YOUR INSTRUCTIONS: Set down exactly the lines in the records below that run from the line with "-- Landscape Analysis" to the line with "Artificial intelligence is", inclusive, and nothing more.

INPUT:
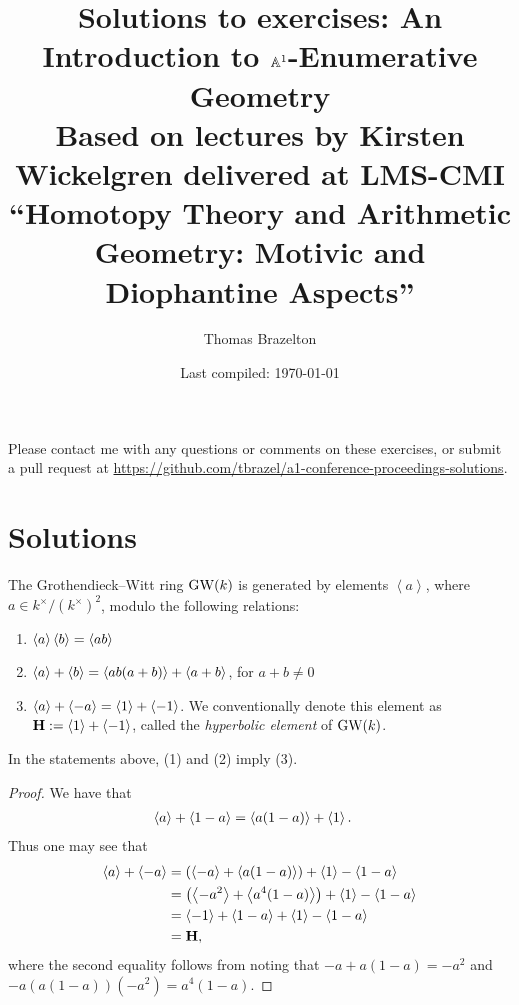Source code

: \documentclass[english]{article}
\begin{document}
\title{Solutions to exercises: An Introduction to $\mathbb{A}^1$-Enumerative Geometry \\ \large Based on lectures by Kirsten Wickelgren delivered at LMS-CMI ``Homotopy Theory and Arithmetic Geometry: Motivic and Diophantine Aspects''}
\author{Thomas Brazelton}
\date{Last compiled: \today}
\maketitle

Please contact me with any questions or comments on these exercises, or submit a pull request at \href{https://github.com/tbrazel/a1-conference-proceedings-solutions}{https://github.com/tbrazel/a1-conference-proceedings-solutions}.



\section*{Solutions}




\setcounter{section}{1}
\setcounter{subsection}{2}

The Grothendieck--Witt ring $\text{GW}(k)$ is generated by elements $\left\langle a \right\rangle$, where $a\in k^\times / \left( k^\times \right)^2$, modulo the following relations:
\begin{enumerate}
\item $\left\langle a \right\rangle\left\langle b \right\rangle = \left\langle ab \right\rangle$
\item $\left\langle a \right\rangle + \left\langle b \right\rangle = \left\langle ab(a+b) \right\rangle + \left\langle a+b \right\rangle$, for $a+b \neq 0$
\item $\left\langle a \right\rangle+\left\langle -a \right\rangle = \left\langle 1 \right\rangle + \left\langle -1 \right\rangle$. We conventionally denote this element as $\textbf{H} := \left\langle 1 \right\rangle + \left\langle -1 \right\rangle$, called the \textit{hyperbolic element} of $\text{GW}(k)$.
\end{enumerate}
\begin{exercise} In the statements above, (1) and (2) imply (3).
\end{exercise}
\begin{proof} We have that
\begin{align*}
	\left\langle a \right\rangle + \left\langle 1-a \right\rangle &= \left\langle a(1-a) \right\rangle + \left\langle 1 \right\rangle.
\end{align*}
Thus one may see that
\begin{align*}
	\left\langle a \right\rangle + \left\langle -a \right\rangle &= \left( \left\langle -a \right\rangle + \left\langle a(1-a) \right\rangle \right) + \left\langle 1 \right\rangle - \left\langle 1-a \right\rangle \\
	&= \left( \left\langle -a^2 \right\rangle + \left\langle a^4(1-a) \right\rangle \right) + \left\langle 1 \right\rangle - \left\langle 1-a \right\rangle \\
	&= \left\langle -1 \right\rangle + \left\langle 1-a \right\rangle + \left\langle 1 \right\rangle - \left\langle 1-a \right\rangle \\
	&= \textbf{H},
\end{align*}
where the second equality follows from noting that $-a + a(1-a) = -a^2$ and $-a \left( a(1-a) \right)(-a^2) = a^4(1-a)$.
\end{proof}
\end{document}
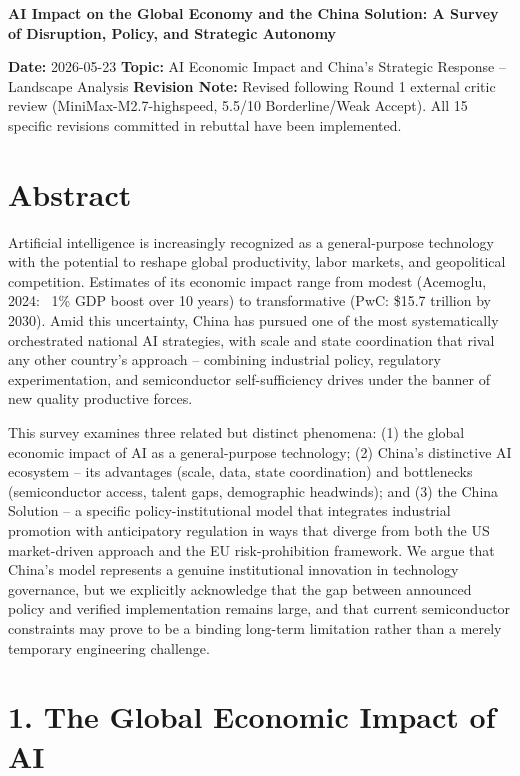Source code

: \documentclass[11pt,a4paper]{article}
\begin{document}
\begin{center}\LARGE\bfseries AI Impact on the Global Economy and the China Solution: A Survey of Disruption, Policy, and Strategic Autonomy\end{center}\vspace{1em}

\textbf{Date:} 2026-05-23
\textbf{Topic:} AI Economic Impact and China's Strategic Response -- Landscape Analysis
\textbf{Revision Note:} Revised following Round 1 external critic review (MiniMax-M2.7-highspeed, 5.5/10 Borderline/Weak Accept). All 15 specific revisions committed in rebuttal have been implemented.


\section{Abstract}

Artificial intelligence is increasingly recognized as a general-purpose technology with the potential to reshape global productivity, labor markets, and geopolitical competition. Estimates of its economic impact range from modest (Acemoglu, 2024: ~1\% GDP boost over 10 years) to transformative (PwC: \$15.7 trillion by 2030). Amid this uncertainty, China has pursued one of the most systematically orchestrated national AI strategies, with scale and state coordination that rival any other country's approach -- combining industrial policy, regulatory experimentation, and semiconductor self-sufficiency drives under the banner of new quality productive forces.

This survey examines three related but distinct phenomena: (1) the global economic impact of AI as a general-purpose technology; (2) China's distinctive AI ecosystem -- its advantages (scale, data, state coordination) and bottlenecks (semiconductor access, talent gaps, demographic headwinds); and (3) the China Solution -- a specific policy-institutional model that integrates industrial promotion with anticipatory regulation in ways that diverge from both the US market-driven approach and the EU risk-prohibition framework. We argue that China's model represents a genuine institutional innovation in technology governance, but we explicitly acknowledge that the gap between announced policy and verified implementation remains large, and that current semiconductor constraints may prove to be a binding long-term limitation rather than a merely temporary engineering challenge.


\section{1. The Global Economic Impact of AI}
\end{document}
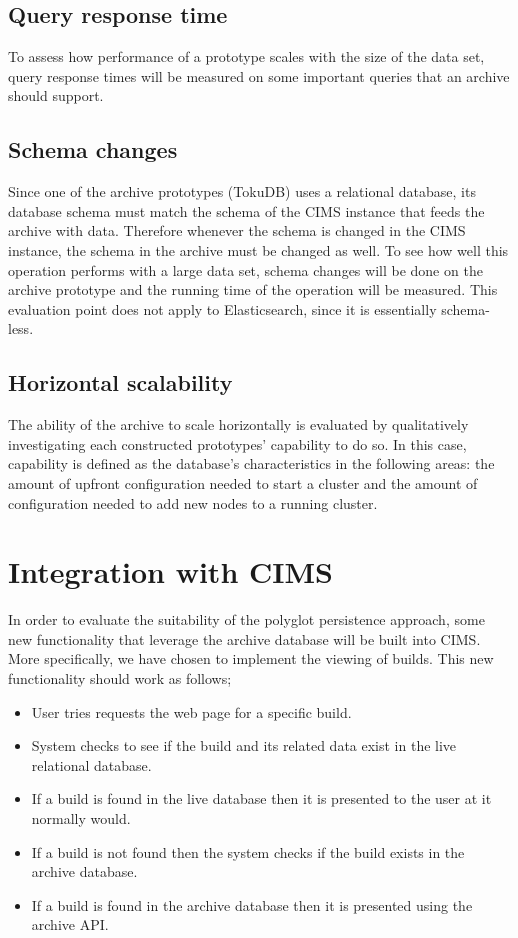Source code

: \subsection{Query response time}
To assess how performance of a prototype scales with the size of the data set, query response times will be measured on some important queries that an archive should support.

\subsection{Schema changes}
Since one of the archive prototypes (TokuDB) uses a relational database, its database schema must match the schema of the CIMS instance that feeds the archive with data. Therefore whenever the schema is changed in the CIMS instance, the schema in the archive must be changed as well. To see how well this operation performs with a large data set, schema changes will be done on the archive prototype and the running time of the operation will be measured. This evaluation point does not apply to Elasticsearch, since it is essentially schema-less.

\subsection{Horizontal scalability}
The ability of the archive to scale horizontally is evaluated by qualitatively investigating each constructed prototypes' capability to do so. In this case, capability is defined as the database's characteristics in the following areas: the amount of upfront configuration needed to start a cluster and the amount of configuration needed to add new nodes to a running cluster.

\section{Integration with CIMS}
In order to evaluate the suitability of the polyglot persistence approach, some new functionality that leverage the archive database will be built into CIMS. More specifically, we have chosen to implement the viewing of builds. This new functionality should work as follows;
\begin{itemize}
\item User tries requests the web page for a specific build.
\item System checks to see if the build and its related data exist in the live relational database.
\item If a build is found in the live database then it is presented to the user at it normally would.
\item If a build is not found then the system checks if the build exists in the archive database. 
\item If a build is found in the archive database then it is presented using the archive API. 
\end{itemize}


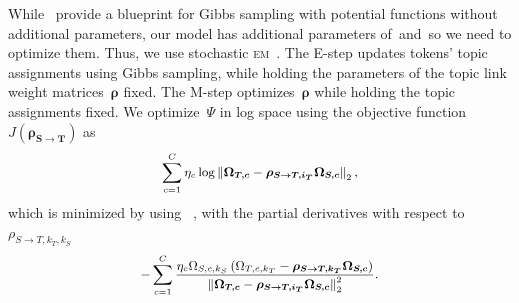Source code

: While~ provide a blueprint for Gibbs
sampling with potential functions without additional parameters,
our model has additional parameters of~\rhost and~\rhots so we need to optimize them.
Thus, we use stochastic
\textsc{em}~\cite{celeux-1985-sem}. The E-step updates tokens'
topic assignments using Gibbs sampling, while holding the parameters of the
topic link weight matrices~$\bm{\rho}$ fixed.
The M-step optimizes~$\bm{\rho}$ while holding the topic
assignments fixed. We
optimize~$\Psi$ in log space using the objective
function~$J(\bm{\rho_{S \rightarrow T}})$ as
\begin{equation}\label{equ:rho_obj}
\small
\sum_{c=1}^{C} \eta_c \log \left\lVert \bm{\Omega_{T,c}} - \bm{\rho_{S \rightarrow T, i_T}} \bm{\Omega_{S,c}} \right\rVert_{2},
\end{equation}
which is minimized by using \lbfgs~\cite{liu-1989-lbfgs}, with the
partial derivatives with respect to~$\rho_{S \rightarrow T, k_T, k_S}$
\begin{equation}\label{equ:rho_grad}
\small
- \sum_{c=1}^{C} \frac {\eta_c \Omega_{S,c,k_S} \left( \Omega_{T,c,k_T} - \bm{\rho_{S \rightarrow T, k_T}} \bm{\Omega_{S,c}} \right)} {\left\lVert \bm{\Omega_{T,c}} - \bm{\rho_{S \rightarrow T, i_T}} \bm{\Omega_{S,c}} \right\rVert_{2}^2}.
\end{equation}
...
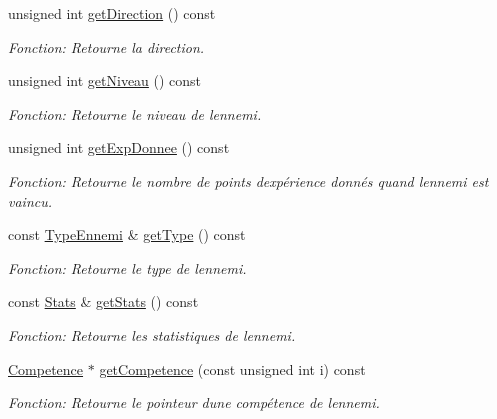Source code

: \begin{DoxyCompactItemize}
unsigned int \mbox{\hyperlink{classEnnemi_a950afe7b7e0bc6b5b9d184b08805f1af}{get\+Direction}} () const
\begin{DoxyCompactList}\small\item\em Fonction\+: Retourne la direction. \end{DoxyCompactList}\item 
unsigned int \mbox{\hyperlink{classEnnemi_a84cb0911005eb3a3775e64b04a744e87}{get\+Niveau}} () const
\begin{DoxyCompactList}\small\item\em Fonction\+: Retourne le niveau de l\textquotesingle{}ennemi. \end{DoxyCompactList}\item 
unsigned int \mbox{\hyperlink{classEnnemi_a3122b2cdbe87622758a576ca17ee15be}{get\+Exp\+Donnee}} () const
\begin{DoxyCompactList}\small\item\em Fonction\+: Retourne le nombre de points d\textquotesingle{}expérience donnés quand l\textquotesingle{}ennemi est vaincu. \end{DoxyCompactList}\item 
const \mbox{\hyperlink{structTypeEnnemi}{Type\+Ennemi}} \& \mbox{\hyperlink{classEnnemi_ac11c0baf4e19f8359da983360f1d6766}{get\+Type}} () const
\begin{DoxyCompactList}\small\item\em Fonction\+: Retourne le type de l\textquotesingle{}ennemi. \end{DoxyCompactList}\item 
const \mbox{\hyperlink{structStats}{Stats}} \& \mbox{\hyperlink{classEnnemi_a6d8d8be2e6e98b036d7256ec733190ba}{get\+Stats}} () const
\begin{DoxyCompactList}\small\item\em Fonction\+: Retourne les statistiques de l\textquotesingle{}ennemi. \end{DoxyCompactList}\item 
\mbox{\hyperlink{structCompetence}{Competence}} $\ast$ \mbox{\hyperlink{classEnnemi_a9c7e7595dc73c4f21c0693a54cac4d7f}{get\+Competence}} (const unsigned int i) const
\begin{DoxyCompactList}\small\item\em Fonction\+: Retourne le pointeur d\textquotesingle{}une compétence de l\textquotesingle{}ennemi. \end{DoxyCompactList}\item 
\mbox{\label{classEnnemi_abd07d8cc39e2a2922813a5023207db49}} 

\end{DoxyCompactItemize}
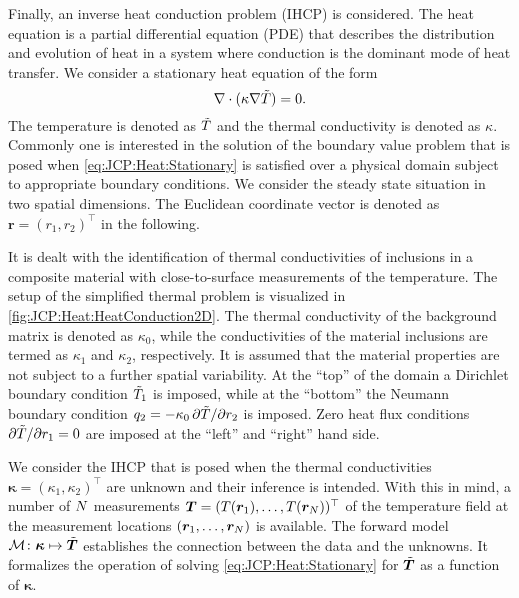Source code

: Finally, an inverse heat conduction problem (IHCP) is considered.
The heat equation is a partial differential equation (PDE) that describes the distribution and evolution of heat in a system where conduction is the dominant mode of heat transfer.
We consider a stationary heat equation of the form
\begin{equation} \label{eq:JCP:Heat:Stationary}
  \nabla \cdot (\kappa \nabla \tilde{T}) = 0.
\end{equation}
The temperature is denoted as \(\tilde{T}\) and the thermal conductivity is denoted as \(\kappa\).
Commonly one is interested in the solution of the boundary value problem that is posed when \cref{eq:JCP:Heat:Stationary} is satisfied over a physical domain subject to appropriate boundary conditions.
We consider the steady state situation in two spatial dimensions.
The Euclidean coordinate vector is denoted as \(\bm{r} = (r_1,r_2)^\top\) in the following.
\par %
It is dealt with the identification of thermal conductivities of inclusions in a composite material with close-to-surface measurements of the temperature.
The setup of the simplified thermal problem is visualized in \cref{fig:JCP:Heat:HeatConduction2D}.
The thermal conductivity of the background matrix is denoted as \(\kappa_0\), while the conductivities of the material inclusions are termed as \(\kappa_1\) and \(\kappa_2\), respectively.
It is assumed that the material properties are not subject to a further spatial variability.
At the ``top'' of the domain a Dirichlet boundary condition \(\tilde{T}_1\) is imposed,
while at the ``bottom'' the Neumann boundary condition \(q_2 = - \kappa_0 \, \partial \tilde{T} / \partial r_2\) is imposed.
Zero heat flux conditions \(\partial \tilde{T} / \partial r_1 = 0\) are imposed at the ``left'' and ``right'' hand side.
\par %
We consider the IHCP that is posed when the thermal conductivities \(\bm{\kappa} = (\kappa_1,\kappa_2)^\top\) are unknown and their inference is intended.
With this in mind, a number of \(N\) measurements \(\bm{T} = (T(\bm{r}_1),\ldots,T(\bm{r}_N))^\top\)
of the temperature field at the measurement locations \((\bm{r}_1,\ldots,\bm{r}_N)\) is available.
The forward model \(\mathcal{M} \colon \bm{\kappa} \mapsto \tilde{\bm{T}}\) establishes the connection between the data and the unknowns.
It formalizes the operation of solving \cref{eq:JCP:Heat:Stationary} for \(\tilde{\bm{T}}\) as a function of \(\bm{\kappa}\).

SOLVED EXERCISE:
\textbf{Topic:} AI Economic Impact and China's Strategic Response -- Landscape Analysis
\textbf{Revision Note:} Revised following Round 1 external critic review (MiniMax-M2.7-highspeed, 5.5/10 Borderline/Weak Accept). All 15 specific revisions committed in rebuttal have been implemented.


\section{Abstract}

Artificial intelligence is increasingly recognized as a general-purpose technology with the potential to reshape global productivity, labor markets, and geopolitical competition. Estimates of its economic impact range from modest (Acemoglu, 2024: ~1\% GDP boost over 10 years) to transformative (PwC: \$15.7 trillion by 2030). Amid this uncertainty, China has pursued one of the most systematically orchestrated national AI strategies, with scale and state coordination that rival any other country's approach -- combining industrial policy, regulatory experimentation, and semiconductor self-sufficiency drives under the banner of new quality productive forces.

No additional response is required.